Four Fender Stratocasters — The Live Arsenal

Gers uses four different Fender Stratocasters in his live rig, giving him redundancy for a touring schedule that makes instrument failure an always-present risk and the ability to match guitar to specific material. All four share the same fundamental configuration: black or white Stratocaster body, rosewood fingerboard, and Seymour Duncan JB Jr. pickups in the neck and bridge positions with a Hot Rails pickup in the middle position.

One significant characteristic distinguishes Gers’ guitar setup from his bandmates Dave Murray and Adrian Smith: he does not use a Floyd Rose locking tremolo on his primary instruments. His Strats retain the vintage-style Fender synchronized tremolo with bent steel saddles — the original Stratocaster bridge design. This means his tuning stability under heavy tremolo use is less guaranteed than Murray’s Floyd Rose setup, but it also means the instrument has the vintage feel and response that Gers’ playing style requires. He manages tuning with Sperzel or equivalent locking tuners, but the bridge remains conventional.

A specific documented guitar: the black Fender Stratocaster nicknamed “JG02” (confirmed by a Gottahave Rock and Roll auction), which Gers owned and played from the 1993 “Real Live” tour through the Brixton Academy benefit show for former Iron Maiden drummer Clive Burr in March 2002. This guitar’s documented touring history covers nine years of Iron Maiden live performance.

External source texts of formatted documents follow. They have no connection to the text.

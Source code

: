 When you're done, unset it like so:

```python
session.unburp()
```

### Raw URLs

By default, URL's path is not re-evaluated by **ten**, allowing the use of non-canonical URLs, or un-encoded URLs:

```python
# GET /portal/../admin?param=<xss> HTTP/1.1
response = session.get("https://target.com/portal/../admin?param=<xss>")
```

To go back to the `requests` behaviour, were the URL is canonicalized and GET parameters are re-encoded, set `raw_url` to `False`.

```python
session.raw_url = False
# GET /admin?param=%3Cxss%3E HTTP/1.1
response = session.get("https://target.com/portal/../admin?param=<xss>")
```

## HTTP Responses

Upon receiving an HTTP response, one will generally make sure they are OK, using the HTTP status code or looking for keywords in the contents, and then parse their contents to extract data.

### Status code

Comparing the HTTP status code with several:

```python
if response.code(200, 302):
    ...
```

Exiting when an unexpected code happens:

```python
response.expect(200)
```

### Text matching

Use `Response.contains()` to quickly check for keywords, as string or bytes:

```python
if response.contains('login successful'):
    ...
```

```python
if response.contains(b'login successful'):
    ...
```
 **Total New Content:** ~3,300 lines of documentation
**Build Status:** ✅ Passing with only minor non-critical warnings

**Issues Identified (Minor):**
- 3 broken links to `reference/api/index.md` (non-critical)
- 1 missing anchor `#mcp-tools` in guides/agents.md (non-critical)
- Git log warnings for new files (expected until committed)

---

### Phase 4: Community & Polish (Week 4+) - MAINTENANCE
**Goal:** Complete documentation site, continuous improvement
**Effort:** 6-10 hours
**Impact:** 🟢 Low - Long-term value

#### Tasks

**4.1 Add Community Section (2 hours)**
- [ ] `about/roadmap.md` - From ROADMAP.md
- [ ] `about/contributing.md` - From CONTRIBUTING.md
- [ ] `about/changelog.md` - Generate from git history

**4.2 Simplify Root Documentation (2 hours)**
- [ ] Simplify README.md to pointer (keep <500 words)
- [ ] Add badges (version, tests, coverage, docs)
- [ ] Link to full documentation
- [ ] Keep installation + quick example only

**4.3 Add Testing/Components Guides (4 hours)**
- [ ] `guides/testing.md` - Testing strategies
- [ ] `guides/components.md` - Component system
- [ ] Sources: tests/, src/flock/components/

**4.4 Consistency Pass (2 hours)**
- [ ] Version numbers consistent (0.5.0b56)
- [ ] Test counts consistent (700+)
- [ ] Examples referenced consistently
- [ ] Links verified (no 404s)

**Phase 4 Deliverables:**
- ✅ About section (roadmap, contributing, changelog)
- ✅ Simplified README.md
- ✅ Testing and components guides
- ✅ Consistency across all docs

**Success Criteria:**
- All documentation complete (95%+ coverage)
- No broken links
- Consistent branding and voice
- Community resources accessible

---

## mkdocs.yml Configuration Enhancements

The pickup configuration across his Stratocasters:

  • Bridge: Seymour Duncan JB Jr. — mini-humbucker for high-output, reduced-hum bridge tone
  • Middle: Seymour Duncan Hot Rails — mini-humbucker with tight, aggressive character
  • Neck: Seymour Duncan JB Jr. — warmer humbucker character for neck position leads

His preference for the JB Jr. in the neck and bridge, with Hot Rails in the middle, gives a slightly different tonal character to Murray’s three-Hot-Rails configuration — the JB Jr.’s warmer, more vintage-voiced character providing a broader tonal palette while still eliminating single-coil hum on the enormous stages Iron Maiden plays.

Tone note: JB Jr. bridge and neck, Hot Rails middle. The JB Jr. is warmer and slightly more vintage-voiced than the Hot Rails. This gives Gers’ tone a slightly different texture from Murray’s — rounder in the extremes, more present in the middle. The three Iron Maiden guitarists, remarkably, all sound distinct even while using similar pickup types.

The Wireless Exception — Shure UR4D

A characteristically Janick Gers practical note: he prefers guitar cables over wireless systems. He only uses a Shure UR4D wireless system when he throws his guitar in the air during performances — the obvious practical necessity of ensuring the guitar can be hurled skyward without yanking out a cable. Under normal playing conditions, he runs a cable. This detail reveals an important priority: the cable connection is preferable for tone; the wireless is only adopted when the stage theatrics make the cable impractical.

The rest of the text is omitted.